* WHAT THE EXERCISE ASKS: For each line below that holds the word "users", make a copy.

--------

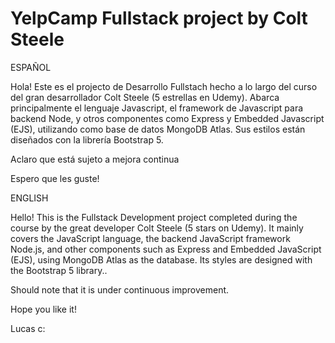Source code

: <h1>YelpCamp Fullstack project by Colt Steele</h1>

<p>ESPAÑOL</p>

<p>Hola! Este es el projecto de Desarrollo Fullstach hecho a lo largo del curso del gran desarrollador Colt Steele (5 estrellas en Udemy). Abarca principalmente el lenguaje Javascript, 
el framework de Javascript para backend Node, y otros componentes como Express y Embedded Javascript (EJS), utilizando como base de datos MongoDB Atlas. Sus estilos están diseñados con la librería Bootstrap 5.</p>

<p>Aclaro que está sujeto a mejora continua</p>

<p>Espero que les guste!</p>

<p>ENGLISH</p>

<p>Hello! This is the Fullstack Development project completed during the course by the great developer Colt Steele (5 stars on Udemy). It mainly covers the JavaScript language, the backend JavaScript framework Node.js, and other components such as Express and Embedded JavaScript (EJS), using MongoDB Atlas as the database. Its styles are designed with the Bootstrap 5 library..</p>

<p>Should note that it is under continuous improvement.</p>

<p>Hope you like it!</p>

Lucas c:
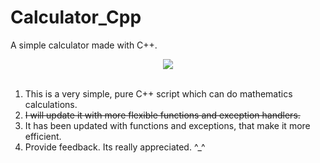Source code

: # Calculator_Cpp
A simple calculator made with C++.
<p align="center">
  <img src="https://forthebadge.com/images/badges/made-with-c-plus-plus.svg" />
<br><br></p>

1. This is a very simple, pure C++ script which can do mathematics calculations.
2. ~~I will update it with more flexible functions and exception handlers.~~
3. It has been updated with functions and exceptions, that make it more efficient.
4. Provide feedback. Its really appreciated. ^_^
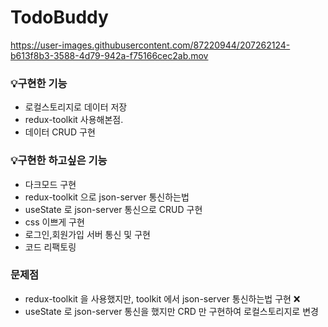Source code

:# TodoBuddy

https://user-images.githubusercontent.com/87220944/207262124-b613f8b3-3588-4d79-942a-f75166cec2ab.mov

### 💡구현한 기능

- 로컬스토리지로 데이터 저장
- redux-toolkit 사용해본점.
- 데이터 CRUD 구현

### 💡구현한 하고싶은 기능

- 다크모드 구현
- redux-toolkit 으로 json-server 통신하는법
- useState 로 json-server 통신으로 CRUD 구현
- css 이쁘게 구현
- 로그인,회원가입 서버 통신 및 구현
- 코드 리팩토링

### 문제점

- redux-toolkit 을 사용했지만, toolkit 에서 json-server 통신하는법 구현 ❌
- useState 로 json-server 통신을 했지만 CRD 만 구현하여 로컬스토리지로 변경
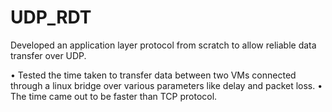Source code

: # UDP_RDT
 Developed an application layer protocol from scratch to allow reliable data transfer over UDP.  
 
• Tested the time taken to transfer data between two VMs connected through a linux bridge over various parameters
like delay and packet loss.
• The time came out to be faster than TCP protocol.
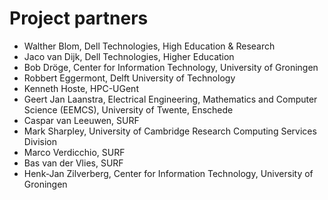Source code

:# Project partners

* Walther Blom, Dell Technologies, High Education & Research
* Jaco van Dijk, Dell Technologies, Higher Education
* Bob Dröge, Center for Information Technology, University of Groningen
* Robbert Eggermont, Delft University of Technology
* Kenneth Hoste, HPC-UGent
* Geert Jan Laanstra, Electrical Engineering, Mathematics and Computer Science (EEMCS), University of Twente, Enschede
* Caspar van Leeuwen, SURF
* Mark Sharpley, University of Cambridge Research Computing Services Division
* Marco Verdicchio, SURF
* Bas van der Vlies, SURF
* Henk-Jan Zilverberg, Center for Information Technology, University of Groningen

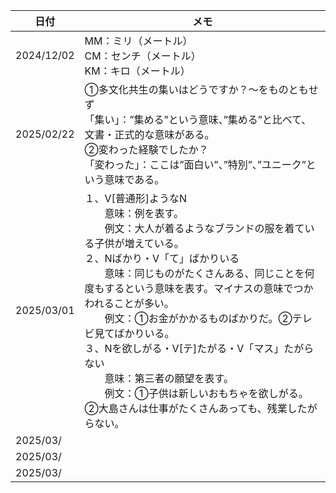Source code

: | 日付       | メモ                                                                                                                                                                                                                                                                                                                                                                                                                                                                                                                                                        |
| ---------- | ----------------------------------------------------------------------------------------------------------------------------------------------------------------------------------------------------------------------------------------------------------------------------------------------------------------------------------------------------------------------------------------------------------------------------------------------------------------------------------------------------------------------------------------------------------- |
| 2024/12/02 | MM：ミリ（メートル）<br />CM：センチ（メートル）<br />KM：キロ（メートル）                                                                                                                                                                                                                                                                                                                                                                                                                                                                                  |
| 2025/02/22 | ①多文化共生の集いはどうですか？～をものともせず<br />「集い」：”集める”という意味、”集める”と比べて、文書・正式的な意味がある。<br />②変わった経験でしたか？<br />「変わった」：ここは”面白い”、”特別”、”ユニーク”という意味である。                                                                                                                                                                                                                                                                                                            |
| 2025/03/01 | １、V[普通形]ようなN<br />　　意味：例を表す。<br />　　例文：大人が着るようなブランドの服を着ている子供が増えている。<br />２、Nばかり・V「て」ばかりいる<br />　　意味：同じものがたくさんある、同じことを何度もするという意味を表す。マイナスの意味でつかわれることが多い。<br />　　例文：①お金がかかるものばかりだ。②テレビ見てばかりいる。<br />３、Nを欲しがる・V[テ]たがる・V「マス」たがらない<br />　　意味：第三者の願望を表す。<br />　　例文：①子供は新しいおもちゃを欲しがる。②大島さんは仕事がたくさんあっても、残業したがらない。<br /> |
| 2025/03/   |                                                                                                                                                                                                                                                                                                                                                                                                                                                                                                                                                             |
| 2025/03/   |                                                                                                                                                                                                                                                                                                                                                                                                                                                                                                                                                             |
| 2025/03/   |                                                                                                                                                                                                                                                                                                                                                                                                                                                                                                                                                             |
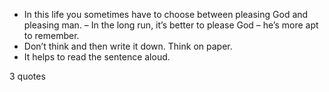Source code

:  - In this life you sometimes have to choose between pleasing God and pleasing man. – In the long run, it’s better to please God – he’s more apt to remember.
 - Don’t think and then write it down. Think on paper.
 - It helps to read the sentence aloud.

3 quotes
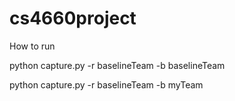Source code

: # cs4660project

How to run 

python capture.py -r baselineTeam -b baselineTeam

python capture.py -r baselineTeam -b myTeam

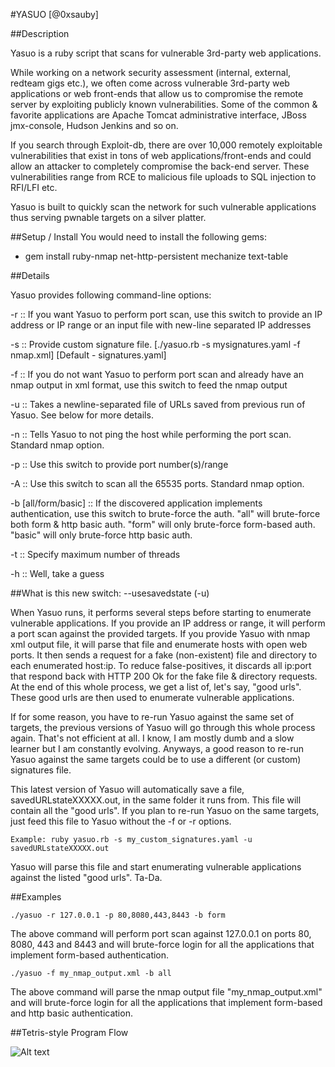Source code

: #YASUO [@0xsauby]

##Description

Yasuo is a ruby script that scans for vulnerable 3rd-party web applications.

While working on a network security assessment (internal, external, redteam
gigs etc.), we often come across vulnerable 3rd-party web applications or web
front-ends that allow us to compromise the remote server by exploiting publicly
known vulnerabilities. Some of the common & favorite applications are Apache
Tomcat administrative interface, JBoss jmx-console, Hudson Jenkins and so on.

If you search through Exploit-db, there are over 10,000 remotely exploitable
vulnerabilities that exist in tons of web applications/front-ends and could
allow an attacker to completely compromise the back-end server. These
vulnerabilities range from RCE to malicious file uploads to SQL injection to
RFI/LFI etc.

Yasuo is built to quickly scan the network for such vulnerable applications
thus serving pwnable targets on a silver platter.

##Setup / Install
You would need to install the following gems:

- gem install ruby-nmap net-http-persistent mechanize text-table

##Details

Yasuo provides following command-line options:

-r :: If you want Yasuo to perform port scan, use this switch to provide an IP address or IP range or an input file with new-line separated IP addresses

-s :: Provide custom signature file. [./yasuo.rb -s mysignatures.yaml -f nmap.xml] [Default - signatures.yaml]

-f :: If you do not want Yasuo to perform port scan and already have an nmap output in xml format, use this switch to feed the nmap output

-u :: Takes a newline-separated file of URLs saved from previous run of Yasuo. See below for more details.

-n :: Tells Yasuo to not ping the host while performing the port scan. Standard nmap option.

-p :: Use this switch to provide port number(s)/range

-A :: Use this switch to scan all the 65535 ports. Standard nmap option.

-b [all/form/basic] :: If the discovered application implements authentication, use this switch to brute-force the auth. "all" will brute-force both form & http basic auth. "form" will only brute-force form-based auth. "basic" will only brute-force http basic auth.

-t :: Specify maximum number of threads

-h :: Well, take a guess

##What is this new switch: --usesavedstate (-u)

When Yasuo runs, it performs several steps before starting to enumerate vulnerable applications. If you provide an IP address or range, it will perform a port scan against the provided targets. If you provide Yasuo with nmap xml output file, it will parse that file and enumerate hosts with open web ports. It then sends a request for a fake (non-existent) file and directory to each enumerated host:ip. To reduce false-positives, it discards all ip:port that respond back with HTTP 200 Ok for the fake file & directory requests. At the end of this whole process, we get a list of, let's say, "good urls". These good urls are then used to enumerate vulnerable applications.

If for some reason, you have to re-run Yasuo against the same set of targets, the previous versions of Yasuo will go through this whole process again. That's not efficient at all. I know, I am mostly dumb and a slow learner but I am constantly evolving. Anyways, a good reason to re-run Yasuo against the same targets could be to use a different (or custom) signatures file.

This latest version of Yasuo will automatically save a file, savedURLstateXXXXX.out, in the same folder it runs from. This file will contain all the "good urls". If you plan to re-run Yasuo on the same targets, just feed this file to Yasuo without the -f or -r options.

`Example: ruby yasuo.rb -s my_custom_signatures.yaml -u savedURLstateXXXXX.out`

Yasuo will parse this file and start enumerating vulnerable applications against the listed "good urls". Ta-Da.

##Examples

`./yasuo -r 127.0.0.1 -p 80,8080,443,8443 -b form`

The above command will perform port scan against 127.0.0.1 on ports 80, 8080,
443 and 8443 and will brute-force login for all the applications that implement
form-based authentication.


`./yasuo -f my_nmap_output.xml -b all`

The above command will parse the nmap output file "my_nmap_output.xml" and will
brute-force login for all the applications that implement form-based and http
basic authentication.


##Tetris-style Program Flow

![Alt text](./tetris-style-program-flow.JPG)
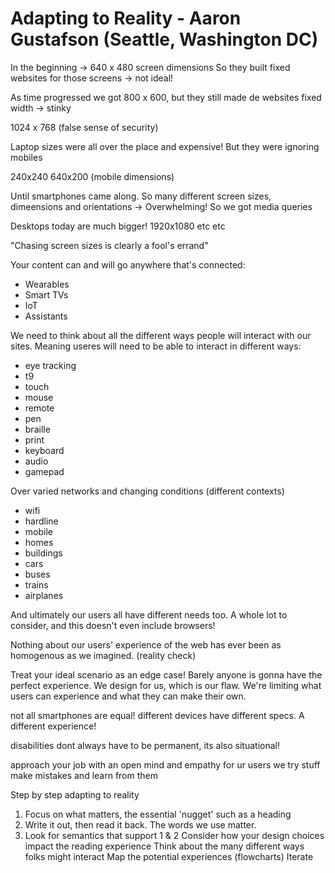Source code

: # Adapting to Reality - Aaron Gustafson (Seattle, Washington DC)

In the beginning -> 640 x 480 screen dimensions
So they built fixed websites for those screens -> not ideal!

As time progressed we got 800 x 600, but they still made de websites fixed width -> stinky

1024 x 768 (false sense of security)

Laptop sizes were all over the place and expensive! But they were ignoring mobiles

240x240 640x200 (mobile dimensions)

Until smartphones came along. So many different screen sizes, dimeensions and orientations -> Overwhelming! So we got media queries

Desktops today are much bigger! 1920x1080 etc etc

"Chasing screen sizes is clearly a fool's errand"

Your content can and will go anywhere that's connected:
- Wearables
- Smart TVs
- IoT
- Assistants

We need to think about all the different ways people will interact with our sites. Meaning useres will need to be able to interact in different ways:
- eye tracking
- t9
- touch
- mouse
- remote
- pen
- braille
- print
- keyboard
- audio
- gamepad

Over varied networks and changing conditions (different contexts)
- wifi
- hardline
- mobile
- homes
- buildings
- cars
- buses
- trains
- airplanes

And ultimately our users all have different needs too. A whole lot to consider, and this doesn't even include browsers!

Nothing about our users' experience of the web has ever been as homogenous as we imagined. (reality check)

Treat your ideal scenario as an edge case! Barely anyone is gonna have the perfect experience. We design for us, which is our flaw. We're limiting what users can experience and what they can make their own.

not all smartphones are equal! different devices have different specs. A different experience!

disabilities dont always have to be permanent, its also situational!

approach your job with an open mind and empathy for ur users
we try stuff make mistakes and learn from them

Step by step adapting to reality

1. Focus on what matters, the essential 'nugget' such as a heading
2. Write it out, then read it back. The words we use matter.
3. Look for semantics that support 1 & 2
Consider how your design choices impact the reading experience
Think about the many different ways folks might interact
Map the potential experiences (flowcharts)
Iterate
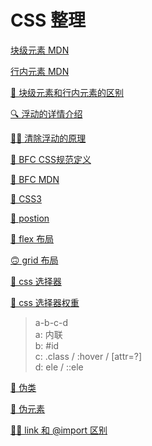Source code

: # CSS 整理

[块级元素 MDN](https://developer.mozilla.org/zh-CN/docs/Web/HTML/Block-level_elements)

[行内元素 MDN](https://developer.mozilla.org/zh-CN/docs/Web/HTML/Inline_elements)

[🥊 块级元素和行内元素的区别](./block-inline.md)

[🔍 浮动的详情介绍](https://developer.mozilla.org/zh-CN/docs/Learn/CSS/CSS_layout/Floats)

[👍🏻 清除浮动的原理](https://juejin.im/post/59e7190bf265da4307025d91)

[👾 BFC CSS规范定义](https://www.w3.org/TR/CSS2/visuren.html#block-formatting)

[👹 BFC MDN](https://developer.mozilla.org/en-US/docs/Web/Guide/CSS/Block_formatting_context)

[🧠 CSS3]()

[🍏 postion](https://developer.mozilla.org/zh-CN/docs/Web/CSS/position)

[🤩 flex 布局](http://www.ruanyifeng.com/blog/2015/07/flex-grammar.html)

[🙃 grid 布局](http://www.ruanyifeng.com/blog/2019/03/grid-layout-tutorial.html)

[🤪 css 选择器](https://developer.mozilla.org/zh-CN/docs/Web/CSS/CSS_Selectors)

[🤧 css 选择器权重](https://www.w3.org/TR/CSS2/cascade.html#specificity)
> a-b-c-d\
> a: 内联\
> b: #id\
> c: .class / :hover / [attr=?]\
> d: ele / ::ele

[🤔 伪类](https://developer.mozilla.org/zh-CN/docs/Web/CSS/Pseudo-classes)

[🤫 伪元素](https://developer.mozilla.org/zh-CN/docs/Web/CSS/Pseudo-elements)

[💆🏻‍ link 和 @import 区别]()
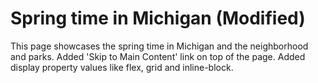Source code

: # Spring time in Michigan (Modified)

This page showcases the spring time in Michigan and the neighborhood and parks. Added 'Skip to Main Content' link on top of the page. Added display property values like flex, grid and inline-block.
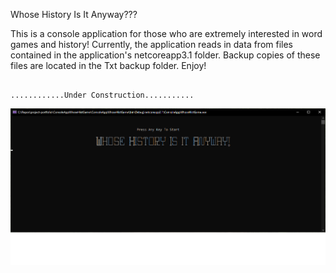 Whose History Is It Anyway???

This is a  console application for those who are extremely interested in word games and history! Currently, the application reads in data from files contained in the application's netcoreapp3.1 folder. Backup copies of these files are located in the Txt backup folder. Enjoy!

                                                                              ............Under Construction...........        

![Screenshot](images/WordGames.png)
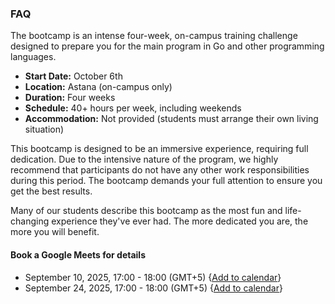 ### FAQ

The bootcamp is an intense four-week, on-campus training challenge designed to prepare you for the main program in Go and other programming languages.

- **Start Date:** October 6th
- **Location:** Astana (on-campus only)
- **Duration:** Four weeks
- **Schedule:** 40+ hours per week, including weekends
- **Accommodation:** Not provided (students must arrange their own living situation)

This bootcamp is designed to be an immersive experience, requiring full dedication. Due to the intensive nature of the program, we highly recommend that participants do not have any other work responsibilities during this period. The bootcamp demands your full attention to ensure you get the best results.

Many of our students describe this bootcamp as the most fun and life-changing experience they've ever had. The more dedicated you are, the more you will benefit.

#### Book a Google Meets for details

- September 10, 2025, 17:00 - 18:00 (GMT+5) {[Add to calendar](https://meet.google.com/yta-mrsc-kab)}
- September 24, 2025, 17:00 - 18:00 (GMT+5) {[Add to calendar](https://meet.google.com/zcz-vixa-xpz)}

--------

* EXERCISE OUTPUT:
And ultimately our users all have different needs too. A whole lot to consider, and this doesn't even include browsers!
Nothing about our users' experience of the web has ever been as homogenous as we imagined. (reality check)
Treat your ideal scenario as an edge case! Barely anyone is gonna have the perfect experience. We design for us, which is our flaw. We're limiting what users can experience and what they can make their own.
approach your job with an open mind and empathy for ur users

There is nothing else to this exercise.